Description of modules offered:
Module 1: Introduction to R, Biostatistics
Instructors:
Ken Rice, Professor, University of Washington Instructor profile
David Reif, Associate Professor, North Carolina State University Instructor profile
This module introduces the R statistical environment, assuming no prior knowledge. It provides a foundation for the use of R for computation in later modules, including accessing the resources of Bioconductor and other open-source software. In addition to discussing basic data management tasks in R, such as using R commands to read in data and produce summaries, we will also introduce R’s graphics functions, its powerful package system, and simple methods of looping. Examples and exercises will use data drawn from genetic, biological and medical applications. Hands-on use of R is a major component of this module; users require a laptop and will use it in all sessions.
Module 2: Advanced Quantitative Genetics
Instructors:
Matt Robinson, Assistant Professor, University of Lausanne Instructor profile
Zoltan Kutalik, Associate Professor, University of Lausanne Instructor profile
This module focuses on the genetics and analysis of quantitative traits in human populations, with emphasis on estimation and prediction analysis using genetic markers. Topics include: the resemblance between relatives; estimation of genetic variance associated with genome-wide identity by descent; GWAS for quantitative traits; the use of GWAS data to estimate and partition genetic variation; principles and pitfalls of prediction analyses using genetic markers. A series of computer exercises will provide hands-on experience of implementing a variety of approaches using R, PLINK and GCTA.
Module 3: Integrative Genomics: Gene Expression and Network Analysis
Instructors:
Greg Gibson, Professor, Georgia Institute of Technology Instructor profile
Alison Motsinger-Reif, Professor, North Carolina State University Instructor profile
The gene expression module will cover the theory and application of transcriptomics based on RNA-Seq methodologies, as well as network analysis of differentially expressed genes. The focus of half of the module will be on the statistical basis of hypothesis testing including fundamentals of ANOVA and significance thresholds, but also covering the central role of normalization
strategies as they impact inference of differential expression. Some discussion of single cell RNASeq will also be provided, as well as an introduction to eQTL analysis. The other half of the module will discuss how clustering approaches can provide a window into biological systems as well as complex diseases, and can be used to understand how biological functions are implemented and how homeostasis is maintained. We will demonstrate the leveraging of biological knowledge from gene expression experiments, and published data and knowledge-bases, in order to identify the pathways and disease sets associated with disease or an outcome of interest. The techniques discussed will be demonstrated in R and other computational tools. This course assumes a previous course in regression and familiarity with R or other command line programming languages. Users require a laptop and may use it in all sessions.
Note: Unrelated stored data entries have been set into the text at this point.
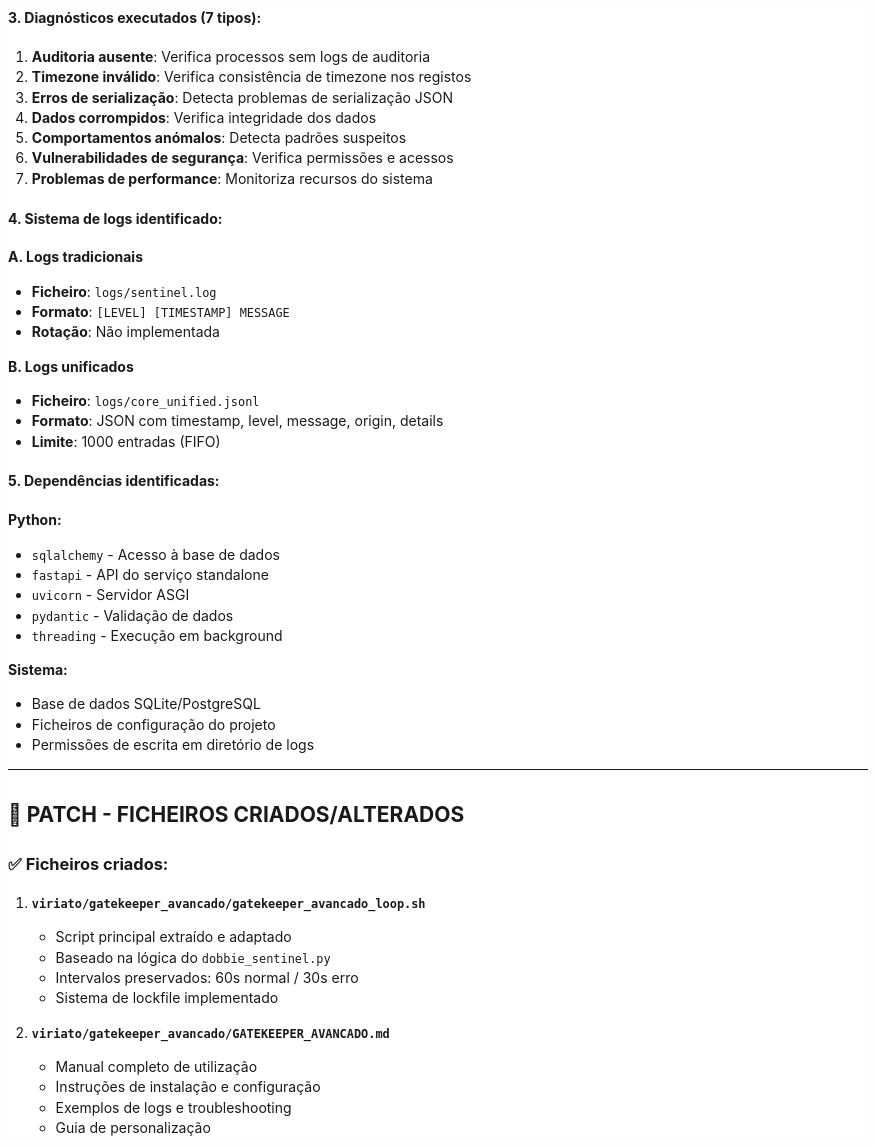 #### 3. Diagnósticos executados (7 tipos):

1. **Auditoria ausente**: Verifica processos sem logs de auditoria
2. **Timezone inválido**: Verifica consistência de timezone nos registos
3. **Erros de serialização**: Detecta problemas de serialização JSON
4. **Dados corrompidos**: Verifica integridade dos dados
5. **Comportamentos anómalos**: Detecta padrões suspeitos
6. **Vulnerabilidades de segurança**: Verifica permissões e acessos
7. **Problemas de performance**: Monitoriza recursos do sistema

#### 4. Sistema de logs identificado:

**A. Logs tradicionais**
- **Ficheiro**: `logs/sentinel.log`
- **Formato**: `[LEVEL] [TIMESTAMP] MESSAGE`
- **Rotação**: Não implementada

**B. Logs unificados**
- **Ficheiro**: `logs/core_unified.jsonl`
- **Formato**: JSON com timestamp, level, message, origin, details
- **Limite**: 1000 entradas (FIFO)

#### 5. Dependências identificadas:

**Python:**
- `sqlalchemy` - Acesso à base de dados
- `fastapi` - API do serviço standalone
- `uvicorn` - Servidor ASGI
- `pydantic` - Validação de dados
- `threading` - Execução em background

**Sistema:**
- Base de dados SQLite/PostgreSQL
- Ficheiros de configuração do projeto
- Permissões de escrita em diretório de logs

---

## 🔧 PATCH - FICHEIROS CRIADOS/ALTERADOS

### ✅ Ficheiros criados:

1. **`viriato/gatekeeper_avancado/gatekeeper_avancado_loop.sh`**
   - Script principal extraído e adaptado
   - Baseado na lógica do `dobbie_sentinel.py`
   - Intervalos preservados: 60s normal / 30s erro
   - Sistema de lockfile implementado

2. **`viriato/gatekeeper_avancado/GATEKEEPER_AVANCADO.md`**
   - Manual completo de utilização
   - Instruções de instalação e configuração
   - Exemplos de logs e troubleshooting
   - Guia de personalização
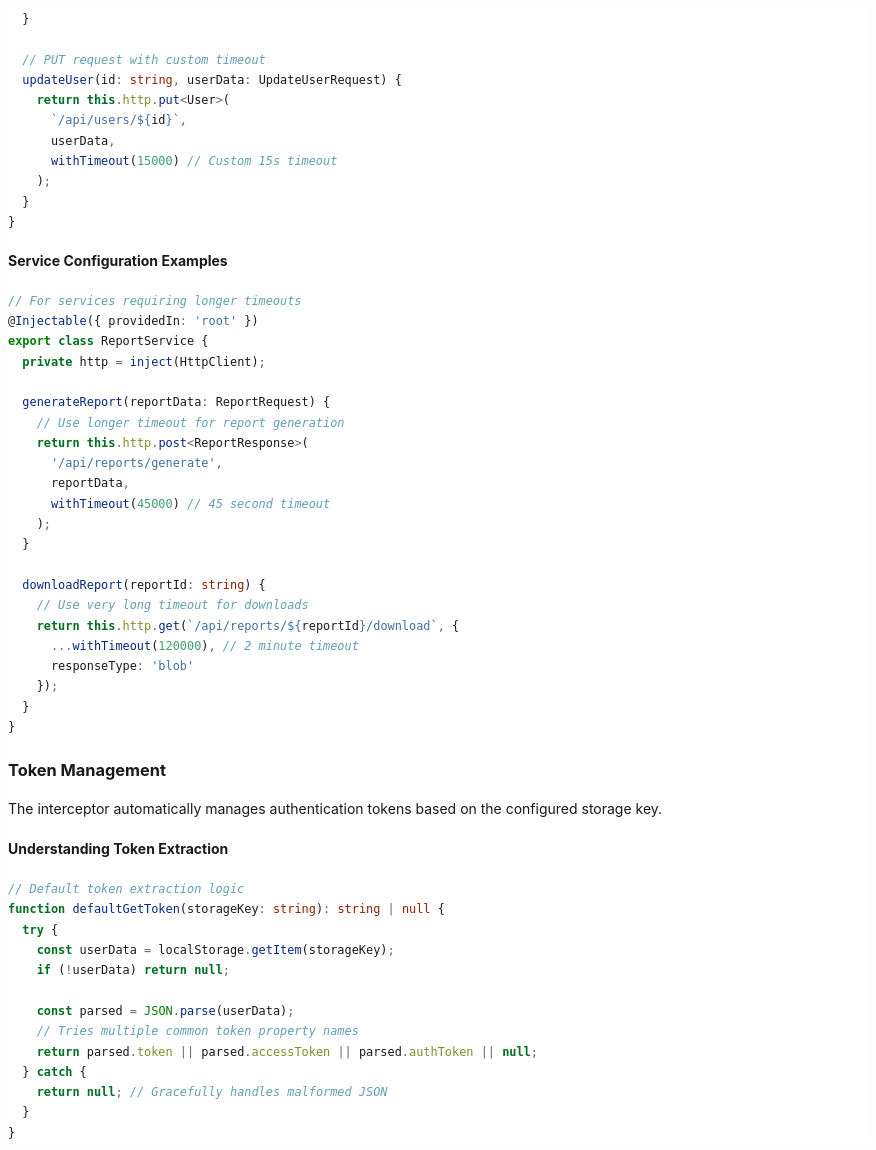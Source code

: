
 ```typescript
  }

  // PUT request with custom timeout
  updateUser(id: string, userData: UpdateUserRequest) {
    return this.http.put<User>(
      `/api/users/${id}`, 
      userData, 
      withTimeout(15000) // Custom 15s timeout
    );
  }
}
```

#### Service Configuration Examples

```typescript
// For services requiring longer timeouts
@Injectable({ providedIn: 'root' })
export class ReportService {
  private http = inject(HttpClient);

  generateReport(reportData: ReportRequest) {
    // Use longer timeout for report generation
    return this.http.post<ReportResponse>(
      '/api/reports/generate',
      reportData,
      withTimeout(45000) // 45 second timeout
    );
  }

  downloadReport(reportId: string) {
    // Use very long timeout for downloads
    return this.http.get(`/api/reports/${reportId}/download`, {
      ...withTimeout(120000), // 2 minute timeout
      responseType: 'blob'
    });
  }
}
```

### Token Management

The interceptor automatically manages authentication tokens based on the configured storage key.

#### Understanding Token Extraction

```typescript
// Default token extraction logic
function defaultGetToken(storageKey: string): string | null {
  try {
    const userData = localStorage.getItem(storageKey);
    if (!userData) return null;

    const parsed = JSON.parse(userData);
    // Tries multiple common token property names
    return parsed.token || parsed.accessToken || parsed.authToken || null;
  } catch {
    return null; // Gracefully handles malformed JSON
  }
}
```
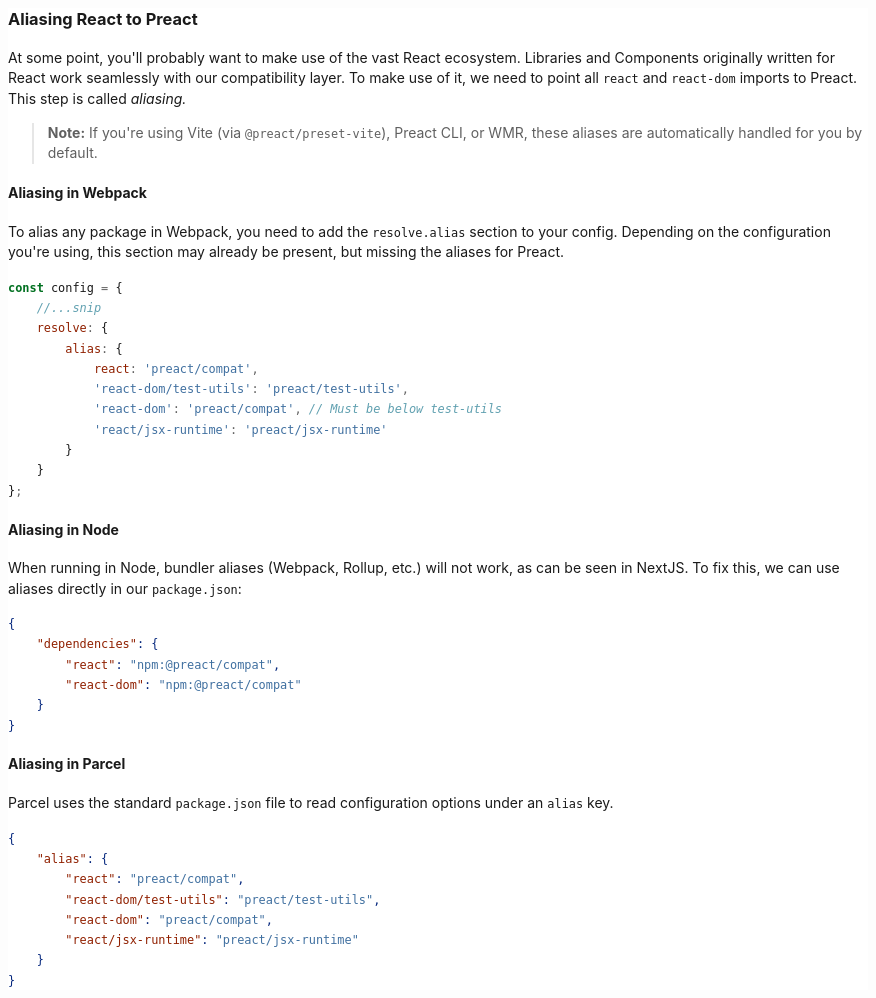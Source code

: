 ### Aliasing React to Preact

At some point, you'll probably want to make use of the vast React ecosystem. Libraries and Components originally written for React work seamlessly with our compatibility layer. To make use of it, we need to point all `react` and `react-dom` imports to Preact. This step is called _aliasing._

> **Note:** If you're using Vite (via `@preact/preset-vite`), Preact CLI, or WMR, these aliases are automatically handled for you by default.

#### Aliasing in Webpack

To alias any package in Webpack, you need to add the `resolve.alias` section
to your config. Depending on the configuration you're using, this section may
already be present, but missing the aliases for Preact.

```js
const config = {
	//...snip
	resolve: {
		alias: {
			react: 'preact/compat',
			'react-dom/test-utils': 'preact/test-utils',
			'react-dom': 'preact/compat', // Must be below test-utils
			'react/jsx-runtime': 'preact/jsx-runtime'
		}
	}
};
```

#### Aliasing in Node

When running in Node, bundler aliases (Webpack, Rollup, etc.) will not work, as can
be seen in NextJS. To fix this, we can use aliases directly in our `package.json`:

```json
{
	"dependencies": {
		"react": "npm:@preact/compat",
		"react-dom": "npm:@preact/compat"
	}
}
```

#### Aliasing in Parcel

Parcel uses the standard `package.json` file to read configuration options under
an `alias` key.

```json
{
	"alias": {
		"react": "preact/compat",
		"react-dom/test-utils": "preact/test-utils",
		"react-dom": "preact/compat",
		"react/jsx-runtime": "preact/jsx-runtime"
	}
}
```
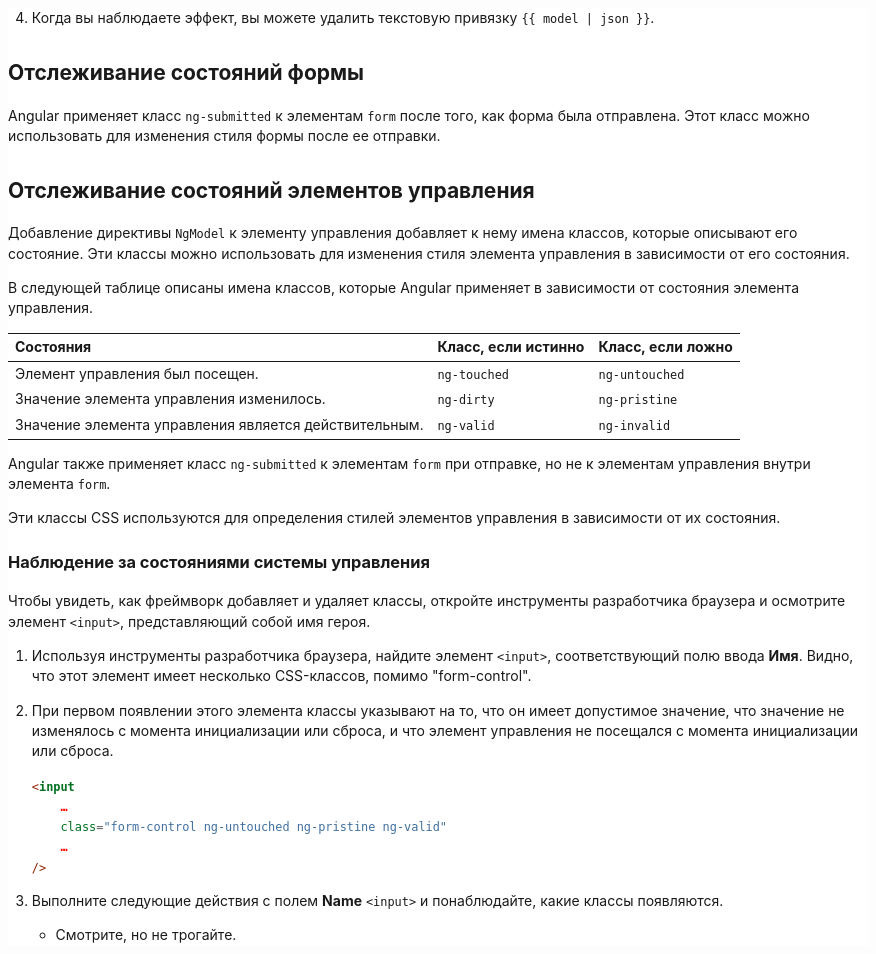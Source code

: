 4.  Когда вы наблюдаете эффект, вы можете удалить текстовую привязку `{{ model | json }}`.

## Отслеживание состояний формы

Angular применяет класс `ng-submitted` к элементам `form` после того, как форма была отправлена. Этот класс можно использовать для изменения стиля формы после ее отправки.

## Отслеживание состояний элементов управления

Добавление директивы `NgModel` к элементу управления добавляет к нему имена классов, которые описывают его состояние. Эти классы можно использовать для изменения стиля элемента управления в зависимости от его состояния.

В следующей таблице описаны имена классов, которые Angular применяет в зависимости от состояния элемента управления.

| Состояния                                             | Класс, если истинно | Класс, если ложно |
| :---------------------------------------------------- | :------------------ | :---------------- |
| Элемент управления был посещен.                       | `ng-touched`        | `ng-untouched`    |
| Значение элемента управления изменилось.              | `ng-dirty`          | `ng-pristine`     |
| Значение элемента управления является действительным. | `ng-valid`          | `ng-invalid`      |

Angular также применяет класс `ng-submitted` к элементам `form` при отправке, но не к элементам управления внутри элемента `form`.

Эти классы CSS используются для определения стилей элементов управления в зависимости от их состояния.

### Наблюдение за состояниями системы управления

Чтобы увидеть, как фреймворк добавляет и удаляет классы, откройте инструменты разработчика браузера и осмотрите элемент `<input>`, представляющий собой имя героя.

1.  Используя инструменты разработчика браузера, найдите элемент `<input>`, соответствующий полю ввода **Имя**.
    Видно, что этот элемент имеет несколько CSS-классов, помимо "form-control".

2.  При первом появлении этого элемента классы указывают на то, что он имеет допустимое значение, что значение не изменялось с момента инициализации или сброса, и что элемент управления не посещался с момента инициализации или сброса.

    ```html
    <input
        …
        class="form-control ng-untouched ng-pristine ng-valid"
        …
    />
    ```

3.  Выполните следующие действия с полем **Name** `<input>` и понаблюдайте, какие классы появляются.

    -   Смотрите, но не трогайте.
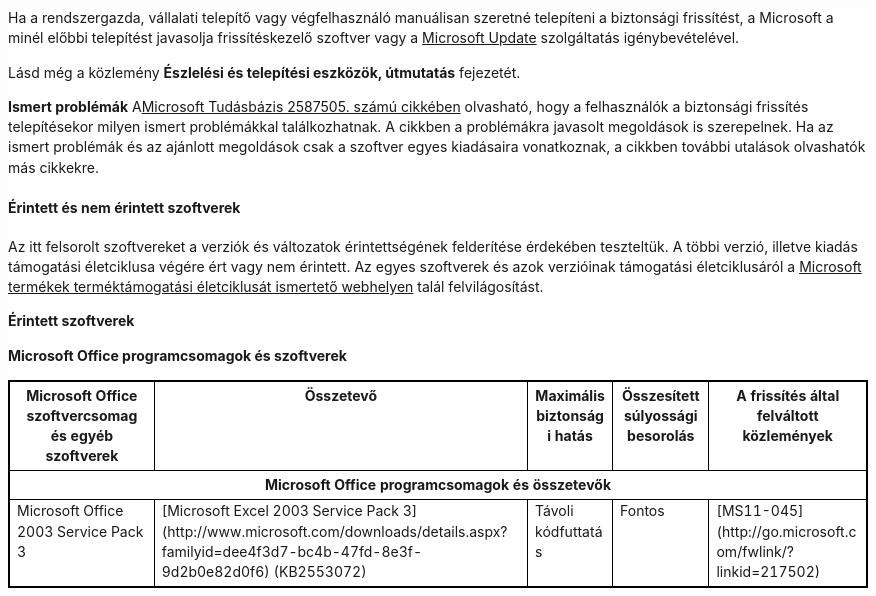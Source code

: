Ha a rendszergazda, vállalati telepítő vagy végfelhasználó manuálisan szeretné telepíteni a biztonsági frissítést, a Microsoft a minél előbbi telepítést javasolja frissítéskezelő szoftver vagy a [Microsoft Update](http://go.microsoft.com/fwlink/?linkid=40747) szolgáltatás igénybevételével.

Lásd még a közlemény **Észlelési és telepítési eszközök, útmutatás** fejezetét.

**Ismert problémák** A[Microsoft Tudásbázis 2587505. számú cikkében](http://support.microsoft.com/kb/2587505) olvasható, hogy a felhasználók a biztonsági frissítés telepítésekor milyen ismert problémákkal találkozhatnak. A cikkben a problémákra javasolt megoldások is szerepelnek. Ha az ismert problémák és az ajánlott megoldások csak a szoftver egyes kiadásaira vonatkoznak, a cikkben további utalások olvashatók más cikkekre.

#### Érintett és nem érintett szoftverek

Az itt felsorolt szoftvereket a verziók és változatok érintettségének felderítése érdekében teszteltük. A többi verzió, illetve kiadás támogatási életciklusa végére ért vagy nem érintett. Az egyes szoftverek és azok verzióinak támogatási életciklusáról a [Microsoft termékek terméktámogatási életciklusát ismertető webhelyen](http://go.microsoft.com/fwlink/?linkid=21742) talál felvilágosítást.

**Érintett szoftverek**

**Microsoft Office programcsomagok és szoftverek**


<p> </p>
<table style="border:1px solid black;">
<tr class="thead">
<th style="border:1px solid black;" >
Microsoft Office szoftvercsomag és egyéb szoftverek
</th>
<th style="border:1px solid black;" >
Összetevő
</th>
<th style="border:1px solid black;" >
Maximális biztonsági hatás
</th>
<th style="border:1px solid black;" >
Összesített súlyossági besorolás
</th>
<th style="border:1px solid black;" >
A frissítés által felváltott közlemények
</th>
</tr>
<tr>
<th colspan="5" style="border:1px solid black;">
Microsoft Office programcsomagok és összetevők
</th>
</tr>
<tr>
<td style="border:1px solid black;">
Microsoft Office 2003 Service Pack 3
</td>
<td style="border:1px solid black;">
[Microsoft Excel 2003 Service Pack 3](http://www.microsoft.com/downloads/details.aspx?familyid=dee4f3d7-bc4b-47fd-8e3f-9d2b0e82d0f6)  
(KB2553072)
</td>
<td style="border:1px solid black;">
Távoli kódfuttatás
</td>
<td style="border:1px solid black;">
Fontos
</td>
<td style="border:1px solid black;">
[MS11-045](http://go.microsoft.com/fwlink/?linkid=217502)
</td>
</tr>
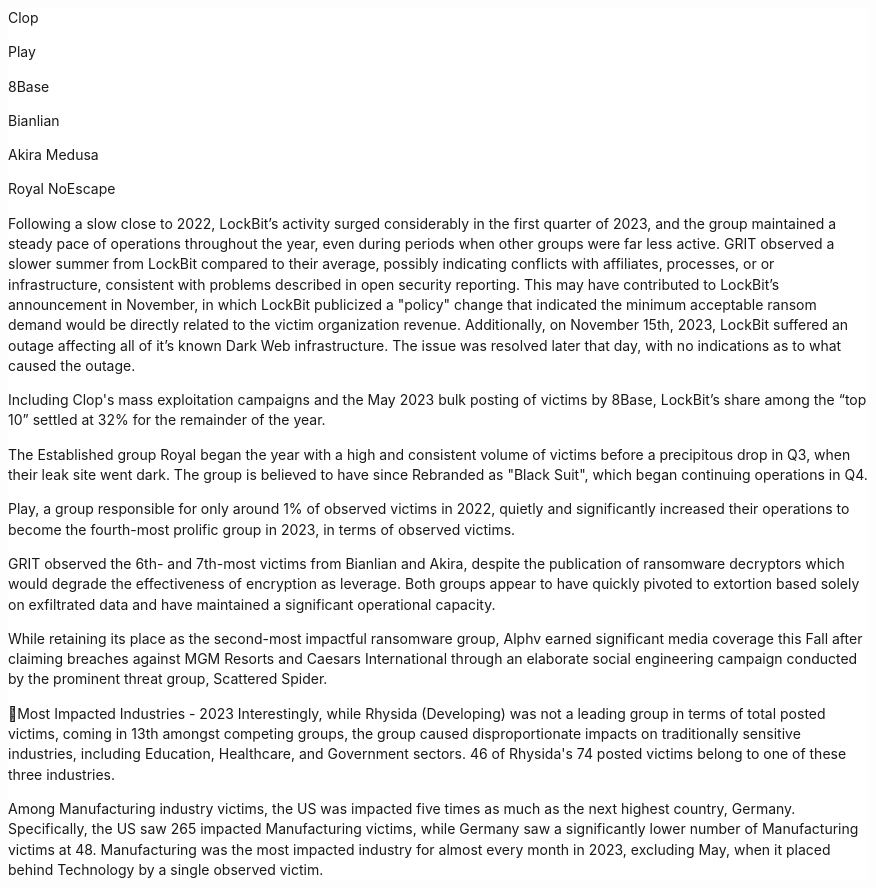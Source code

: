 Clop

Play

8Base

Bianlian

Akira Medusa

Royal NoEscape

Following a slow close to 2022, LockBit’s activity surged considerably in the first quarter of 2023, and 
the group maintained a steady pace of operations throughout the year, even during periods when other 
groups were far less active. GRIT observed a slower summer from LockBit compared to their average, 
possibly indicating conflicts with affiliates, processes, or or infrastructure, consistent with problems 
described in open security reporting. This may have contributed to LockBit’s announcement in November, 
in which LockBit publicized a "policy" change that indicated the minimum acceptable ransom demand 
would be directly related to the victim organization revenue. Additionally, on November 15th, 2023, 
LockBit suffered an outage affecting all of it’s known Dark Web infrastructure. The issue was resolved 
later that day, with no indications as to what caused the outage.

Including Clop's mass exploitation campaigns and the May 2023 bulk posting of victims by 8Base, 
LockBit’s share among the “top 10” settled at 32% for the remainder of the year.

The Established group Royal began the year with a high and consistent volume of victims before a 
precipitous drop in Q3, when their leak site went dark. The group is believed to have since Rebranded 
as "Black Suit", which began continuing operations in Q4\.

Play, a group responsible for only around 1% of observed victims in 2022, quietly and significantly 
increased their operations to become the fourth\-most prolific group in 2023, in terms of observed victims.

GRIT observed the 6th\- and 7th\-most victims from Bianlian and Akira, despite the publication of 
ransomware decryptors which would degrade the effectiveness of encryption as leverage. Both groups 
appear to have quickly pivoted to extortion based solely on exfiltrated data and have maintained a 
significant operational capacity.

While retaining its place as the second\-most impactful ransomware group, Alphv earned significant media 
coverage this Fall after claiming breaches against MGM Resorts and Caesars International through an 
elaborate social engineering campaign conducted by the prominent threat group, Scattered Spider.

Most Impacted Industries \- 2023
Interestingly, while Rhysida (Developing) was not a leading group in terms of total posted 
victims, coming in 13th amongst competing groups, the group caused disproportionate impacts 
on traditionally sensitive industries, including Education, Healthcare, and Government sectors. 
46 of Rhysida's 74 posted victims belong to one of these three industries.

Among Manufacturing industry victims, the US was impacted five times as much as the next 
highest country, Germany. Specifically, the US saw 265 impacted Manufacturing victims, while 
Germany saw a significantly lower number of Manufacturing victims at 48\. Manufacturing was 
the most impacted industry for almost every month in 2023, excluding May, when it placed 
behind Technology by a single observed victim.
Module 4: Computational Pipeline for WGS Data
Instructors:
Stephanie Gogarten, Research Scientist, University of Washington Instructor profile
Tim Thornton, Associate Professor, University of Washington Instructor profile
This module provides an introduction to analysis of whole-genome sequence data. Topics include sequencing data structures, population structure and relatedness, aggregating and filtering variants using annotation, and association testing using single- and multi-marker tests. Concepts will be illustrated with hands-on exercises in R. Computational pipelines to link multi-step analyses will be presented, along with considerations for deploying these pipelines on a local compute cluster or in the cloud.
Module 5: Social Science Genetics
Instructors:
Philipp Koellinger, Professor, VU University Amsterdam Instructor profile
Richard Karlsson Linnér, Research Scientist, VU University Amsterdam Instructor profile
After decades of scientific debate, a consensus has emerged that all human behavioural traits are partly heritable -- i.e., they are affected to some degree by random genetic variation within families. Furthermore, it has become evident that genetic and environmental causes of individual differences are interrelated. Thanks to rapid technological and scientific progress in the last few years, it is now possible to study the genetic architecture of social-scientific outcomes directly and to integrate the gained insights into the social and medical sciences. This module of the winter school will provide an overview of state-of-the-art methods that are used to study the genetic architecture of human traits (e.g. GWAS) and to use those insights in the social science (e.g. to study gene-environment interactions and to obtain more precise estimates of the effect of environmental conditions). The theoretical lectures will give plenty of room for discussions and will be accompanied by computer tutorials that focus on skills that are particularly useful for social scientists who want to integrate genetic data in their research (e.g. how to detect and control for population structure in the data and how to construct polygenic scores).